SUPPRESSING SPIRAL WAVE TURBULENCE IN A SIMPLE FRACTIONAL-ORDER DISCRETE NEURON MAP USING IMPULSE TRIGGERING

One-dimensional (1D) map-based neuron models are of significant interest according to their simplicity of simulation and ability to mimic real neurons' complex behaviors. A fractional-order 1D neuron map is proposed in this paper. Dynamical characteristics of the model are analyzed by obtaining bifurcation diagrams and the Lyapunov exponents' diagram. Furthermore, emerging the spiral wave as one of the most important collective behaviors is studied in a 2D lattice consisting of this new FO neuron model. The outcome of changing stimuli, coupling strength, and fractional-order parameter as the effective parameters is examined in this network.

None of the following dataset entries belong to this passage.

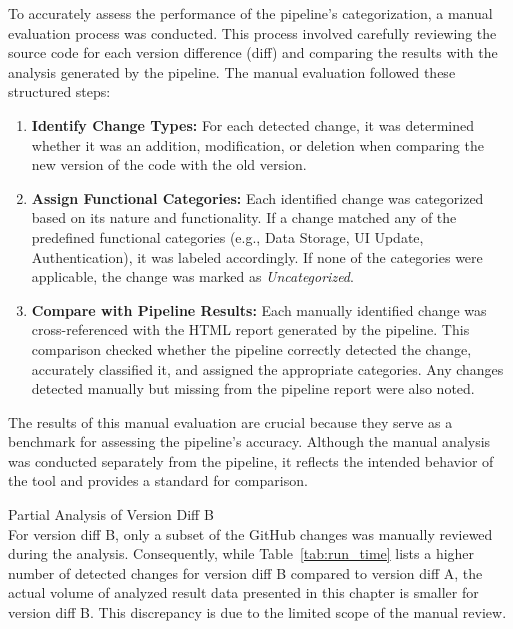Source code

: To accurately assess the performance of the pipeline’s categorization, a manual evaluation process was conducted. This process involved carefully reviewing the source code for each version difference (diff) and comparing the results with the analysis generated by the pipeline. The manual evaluation followed these structured steps:

\begin{enumerate}
    \item \textbf{Identify Change Types:} For each detected change, it was determined whether it was an addition, modification, or deletion when comparing the new version of the code with the old version.

    \item \textbf{Assign Functional Categories:} Each identified change was categorized based on its nature and functionality. If a change matched any of the predefined functional categories (e.g., Data Storage, UI Update, Authentication), it was labeled accordingly. If none of the categories were applicable, the change was marked as \textit{Uncategorized}.

    \item \textbf{Compare with Pipeline Results:} Each manually identified change was cross-referenced with the HTML report generated by the pipeline. This comparison checked whether the pipeline correctly detected the change, accurately classified it, and assigned the appropriate categories. Any changes detected manually but missing from the pipeline report were also noted.
\end{enumerate}

The results of this manual evaluation are crucial because they serve as a benchmark for assessing the pipeline's accuracy. Although the manual analysis was conducted separately from the pipeline, it reflects the intended behavior of the tool and provides a standard for comparison. 

\begin{note}
    Partial Analysis of Version Diff B\\
    \noindent
    For version diff B, only a subset of the GitHub changes was manually reviewed during the analysis. Consequently, while Table~\ref{tab:run_time} lists a higher number of detected changes for version diff B compared to version diff A, the actual volume of analyzed result data presented in this chapter is smaller for version diff B. This discrepancy is due to the limited scope of the manual review.
\end{note}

Moreover, an efficient way of suppressing the spiral wave has been investigated using impulse triggering.

Automated summary

The paper presents a fractional-order 1D neuron map and analyzes its dynamical characteristics through bifurcation diagrams and Lyapunov exponents' diagram. In a 2D lattice, the emergence of spiral wave as a significant collective behavior is studied, along with the examination of the effects of changing stimuli and parameters in the network. Additionally, an effective method of suppressing the spiral wave through impulse triggering has been investigated.